_Brief_
Copy word for word, please, the lines of the entries below running from the one containing "We’re such generous" to the one containing "For now, let’s", both ends included.

START Record extracts

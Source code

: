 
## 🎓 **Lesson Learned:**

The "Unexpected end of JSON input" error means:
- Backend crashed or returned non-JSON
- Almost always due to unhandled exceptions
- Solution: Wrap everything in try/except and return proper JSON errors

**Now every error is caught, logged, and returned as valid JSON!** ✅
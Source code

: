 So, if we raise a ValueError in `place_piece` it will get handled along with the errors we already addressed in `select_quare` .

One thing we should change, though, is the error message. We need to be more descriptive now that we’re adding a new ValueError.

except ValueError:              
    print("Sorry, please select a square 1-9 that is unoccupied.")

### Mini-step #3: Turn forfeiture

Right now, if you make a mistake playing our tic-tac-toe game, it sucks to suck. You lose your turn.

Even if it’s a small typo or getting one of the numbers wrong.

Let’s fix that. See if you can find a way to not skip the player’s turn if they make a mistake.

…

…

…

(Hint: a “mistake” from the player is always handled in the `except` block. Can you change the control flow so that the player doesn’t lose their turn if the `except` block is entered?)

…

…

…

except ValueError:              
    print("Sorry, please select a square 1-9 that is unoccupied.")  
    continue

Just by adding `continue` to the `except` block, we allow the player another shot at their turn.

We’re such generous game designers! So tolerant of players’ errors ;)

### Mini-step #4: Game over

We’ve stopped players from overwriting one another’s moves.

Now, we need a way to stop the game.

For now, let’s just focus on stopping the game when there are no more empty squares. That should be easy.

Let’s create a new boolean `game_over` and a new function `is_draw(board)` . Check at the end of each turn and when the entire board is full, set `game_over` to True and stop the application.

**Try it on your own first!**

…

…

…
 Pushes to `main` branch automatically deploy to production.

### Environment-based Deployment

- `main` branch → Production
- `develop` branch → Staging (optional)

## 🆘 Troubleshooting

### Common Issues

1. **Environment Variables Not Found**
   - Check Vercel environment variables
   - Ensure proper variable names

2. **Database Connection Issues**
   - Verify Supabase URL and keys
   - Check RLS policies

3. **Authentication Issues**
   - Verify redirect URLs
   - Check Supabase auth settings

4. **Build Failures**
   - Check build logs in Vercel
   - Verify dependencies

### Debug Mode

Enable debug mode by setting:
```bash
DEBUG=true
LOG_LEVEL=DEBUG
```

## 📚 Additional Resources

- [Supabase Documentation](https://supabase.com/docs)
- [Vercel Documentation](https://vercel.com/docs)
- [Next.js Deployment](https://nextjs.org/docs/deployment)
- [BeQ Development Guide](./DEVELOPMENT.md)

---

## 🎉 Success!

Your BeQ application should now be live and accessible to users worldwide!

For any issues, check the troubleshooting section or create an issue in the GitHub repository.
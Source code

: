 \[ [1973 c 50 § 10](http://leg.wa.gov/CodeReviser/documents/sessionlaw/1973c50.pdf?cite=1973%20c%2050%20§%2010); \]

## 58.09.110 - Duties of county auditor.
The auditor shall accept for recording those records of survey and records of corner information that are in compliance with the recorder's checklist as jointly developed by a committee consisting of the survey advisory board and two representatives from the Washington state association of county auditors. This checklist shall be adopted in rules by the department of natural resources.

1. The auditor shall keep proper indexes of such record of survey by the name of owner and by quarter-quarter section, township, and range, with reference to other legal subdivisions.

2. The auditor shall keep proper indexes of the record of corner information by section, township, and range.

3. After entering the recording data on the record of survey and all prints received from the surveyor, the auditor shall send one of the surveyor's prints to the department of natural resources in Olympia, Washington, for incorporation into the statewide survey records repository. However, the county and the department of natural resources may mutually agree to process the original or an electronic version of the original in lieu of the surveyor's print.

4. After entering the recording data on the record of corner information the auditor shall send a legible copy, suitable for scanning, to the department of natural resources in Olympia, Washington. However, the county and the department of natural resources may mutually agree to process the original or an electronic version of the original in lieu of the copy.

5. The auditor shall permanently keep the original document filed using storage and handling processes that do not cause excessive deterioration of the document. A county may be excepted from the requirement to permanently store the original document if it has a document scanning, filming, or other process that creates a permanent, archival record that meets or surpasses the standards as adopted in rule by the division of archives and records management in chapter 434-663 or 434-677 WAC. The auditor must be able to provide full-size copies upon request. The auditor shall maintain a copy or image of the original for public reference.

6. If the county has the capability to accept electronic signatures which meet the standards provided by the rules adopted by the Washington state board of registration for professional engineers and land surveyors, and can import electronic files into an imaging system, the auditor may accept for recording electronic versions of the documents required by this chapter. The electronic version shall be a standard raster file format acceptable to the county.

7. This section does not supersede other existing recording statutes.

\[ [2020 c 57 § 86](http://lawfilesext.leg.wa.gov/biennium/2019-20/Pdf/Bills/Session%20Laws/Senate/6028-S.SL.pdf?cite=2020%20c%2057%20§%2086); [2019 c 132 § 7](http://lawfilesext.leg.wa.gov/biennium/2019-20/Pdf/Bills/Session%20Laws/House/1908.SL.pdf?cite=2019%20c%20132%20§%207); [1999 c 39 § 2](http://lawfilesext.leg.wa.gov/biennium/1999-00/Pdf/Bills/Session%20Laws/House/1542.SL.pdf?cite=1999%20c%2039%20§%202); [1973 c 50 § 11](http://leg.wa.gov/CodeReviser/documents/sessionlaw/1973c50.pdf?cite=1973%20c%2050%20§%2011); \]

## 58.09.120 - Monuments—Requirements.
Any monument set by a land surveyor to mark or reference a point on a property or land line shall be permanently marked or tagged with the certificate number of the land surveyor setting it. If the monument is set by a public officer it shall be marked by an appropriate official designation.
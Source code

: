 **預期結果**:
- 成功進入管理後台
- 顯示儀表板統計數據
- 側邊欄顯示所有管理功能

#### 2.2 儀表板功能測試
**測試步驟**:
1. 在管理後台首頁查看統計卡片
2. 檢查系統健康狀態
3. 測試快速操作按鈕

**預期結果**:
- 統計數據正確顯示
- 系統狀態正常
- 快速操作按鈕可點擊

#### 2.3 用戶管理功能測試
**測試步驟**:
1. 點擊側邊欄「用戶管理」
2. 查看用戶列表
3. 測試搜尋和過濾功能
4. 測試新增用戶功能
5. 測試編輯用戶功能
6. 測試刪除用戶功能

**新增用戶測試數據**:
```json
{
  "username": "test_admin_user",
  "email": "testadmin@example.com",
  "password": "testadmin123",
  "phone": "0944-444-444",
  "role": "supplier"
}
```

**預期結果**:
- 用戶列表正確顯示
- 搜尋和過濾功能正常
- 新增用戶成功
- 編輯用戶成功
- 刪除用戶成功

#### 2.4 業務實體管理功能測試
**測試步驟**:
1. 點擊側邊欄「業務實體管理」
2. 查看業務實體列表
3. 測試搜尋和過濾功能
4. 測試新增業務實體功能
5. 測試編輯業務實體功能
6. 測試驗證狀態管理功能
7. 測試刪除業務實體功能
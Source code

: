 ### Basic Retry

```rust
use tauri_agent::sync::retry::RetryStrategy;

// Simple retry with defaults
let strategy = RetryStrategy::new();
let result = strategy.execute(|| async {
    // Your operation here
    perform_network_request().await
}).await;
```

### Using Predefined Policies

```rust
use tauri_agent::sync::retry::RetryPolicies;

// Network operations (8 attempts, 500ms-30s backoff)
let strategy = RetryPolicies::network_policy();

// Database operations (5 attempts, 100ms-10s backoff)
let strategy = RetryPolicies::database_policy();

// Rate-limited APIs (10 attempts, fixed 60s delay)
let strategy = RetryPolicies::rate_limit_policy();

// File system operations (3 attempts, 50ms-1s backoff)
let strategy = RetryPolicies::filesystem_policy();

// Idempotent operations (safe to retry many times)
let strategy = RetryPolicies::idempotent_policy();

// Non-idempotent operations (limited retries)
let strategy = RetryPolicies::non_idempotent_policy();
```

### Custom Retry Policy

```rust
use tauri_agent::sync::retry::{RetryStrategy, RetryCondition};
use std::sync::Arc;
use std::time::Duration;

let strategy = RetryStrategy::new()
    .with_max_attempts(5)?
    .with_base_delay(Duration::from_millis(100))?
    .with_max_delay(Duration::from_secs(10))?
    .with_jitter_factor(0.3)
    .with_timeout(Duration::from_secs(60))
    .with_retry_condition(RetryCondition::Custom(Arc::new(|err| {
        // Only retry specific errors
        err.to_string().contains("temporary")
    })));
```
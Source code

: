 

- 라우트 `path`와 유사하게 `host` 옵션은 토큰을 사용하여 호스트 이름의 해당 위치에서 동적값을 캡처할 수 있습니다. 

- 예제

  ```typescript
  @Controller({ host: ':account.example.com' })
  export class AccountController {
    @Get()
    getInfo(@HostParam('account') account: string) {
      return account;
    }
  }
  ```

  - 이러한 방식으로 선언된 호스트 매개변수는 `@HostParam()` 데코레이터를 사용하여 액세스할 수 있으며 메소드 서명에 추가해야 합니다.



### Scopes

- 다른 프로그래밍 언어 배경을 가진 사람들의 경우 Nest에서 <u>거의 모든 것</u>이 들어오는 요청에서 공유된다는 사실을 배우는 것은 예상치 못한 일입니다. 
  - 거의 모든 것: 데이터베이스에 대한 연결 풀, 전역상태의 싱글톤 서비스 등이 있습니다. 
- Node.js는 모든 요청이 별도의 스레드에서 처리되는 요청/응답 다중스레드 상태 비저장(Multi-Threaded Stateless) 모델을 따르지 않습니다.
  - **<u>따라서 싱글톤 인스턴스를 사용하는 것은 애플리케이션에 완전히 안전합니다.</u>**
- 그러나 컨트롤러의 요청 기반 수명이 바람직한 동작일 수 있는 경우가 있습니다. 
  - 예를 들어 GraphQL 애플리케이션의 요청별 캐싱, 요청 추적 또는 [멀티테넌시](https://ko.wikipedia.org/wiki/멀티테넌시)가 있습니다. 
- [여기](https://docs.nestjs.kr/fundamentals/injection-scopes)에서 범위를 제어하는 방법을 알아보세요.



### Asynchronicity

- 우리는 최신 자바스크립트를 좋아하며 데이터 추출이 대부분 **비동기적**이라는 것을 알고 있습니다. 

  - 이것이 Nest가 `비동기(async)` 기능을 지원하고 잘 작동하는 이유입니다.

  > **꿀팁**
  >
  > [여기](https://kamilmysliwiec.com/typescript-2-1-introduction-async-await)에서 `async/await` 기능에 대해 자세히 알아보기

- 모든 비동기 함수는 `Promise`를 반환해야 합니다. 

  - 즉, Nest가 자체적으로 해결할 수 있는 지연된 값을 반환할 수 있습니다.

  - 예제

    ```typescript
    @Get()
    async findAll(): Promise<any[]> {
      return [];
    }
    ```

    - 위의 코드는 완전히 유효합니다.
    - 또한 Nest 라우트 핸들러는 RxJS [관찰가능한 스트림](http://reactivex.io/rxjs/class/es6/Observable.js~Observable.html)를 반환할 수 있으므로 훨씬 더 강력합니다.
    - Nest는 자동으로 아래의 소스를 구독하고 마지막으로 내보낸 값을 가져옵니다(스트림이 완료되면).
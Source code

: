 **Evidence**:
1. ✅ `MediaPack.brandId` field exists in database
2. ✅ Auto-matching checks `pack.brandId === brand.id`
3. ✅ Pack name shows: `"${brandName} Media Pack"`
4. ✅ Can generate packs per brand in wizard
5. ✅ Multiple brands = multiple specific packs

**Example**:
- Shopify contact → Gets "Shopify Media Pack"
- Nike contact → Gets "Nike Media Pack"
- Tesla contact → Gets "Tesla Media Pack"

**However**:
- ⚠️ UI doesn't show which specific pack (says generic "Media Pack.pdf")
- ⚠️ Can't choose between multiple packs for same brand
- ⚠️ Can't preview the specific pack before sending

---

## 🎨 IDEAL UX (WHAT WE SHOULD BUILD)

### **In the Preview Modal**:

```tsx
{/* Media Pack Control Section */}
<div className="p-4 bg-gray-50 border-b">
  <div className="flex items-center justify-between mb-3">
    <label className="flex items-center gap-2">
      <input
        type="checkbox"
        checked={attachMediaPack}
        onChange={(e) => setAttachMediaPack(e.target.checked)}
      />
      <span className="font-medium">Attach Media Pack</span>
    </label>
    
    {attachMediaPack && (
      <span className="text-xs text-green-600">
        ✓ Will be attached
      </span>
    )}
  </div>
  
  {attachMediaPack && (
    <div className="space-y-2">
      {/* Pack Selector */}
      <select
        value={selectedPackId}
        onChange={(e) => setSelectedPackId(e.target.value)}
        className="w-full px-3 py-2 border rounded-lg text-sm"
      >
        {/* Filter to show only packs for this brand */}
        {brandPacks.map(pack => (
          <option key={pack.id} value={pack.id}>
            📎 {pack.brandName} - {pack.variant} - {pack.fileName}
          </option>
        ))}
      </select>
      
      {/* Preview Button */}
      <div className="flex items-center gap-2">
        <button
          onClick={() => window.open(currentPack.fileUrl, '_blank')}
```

END Record extracts

_Response_
We’re such generous game designers! So tolerant of players’ errors ;)

### Mini-step #4: Game over

We’ve stopped players from overwriting one another’s moves.

Now, we need a way to stop the game.

For now, let’s just focus on stopping the game when there are no more empty squares. That should be easy.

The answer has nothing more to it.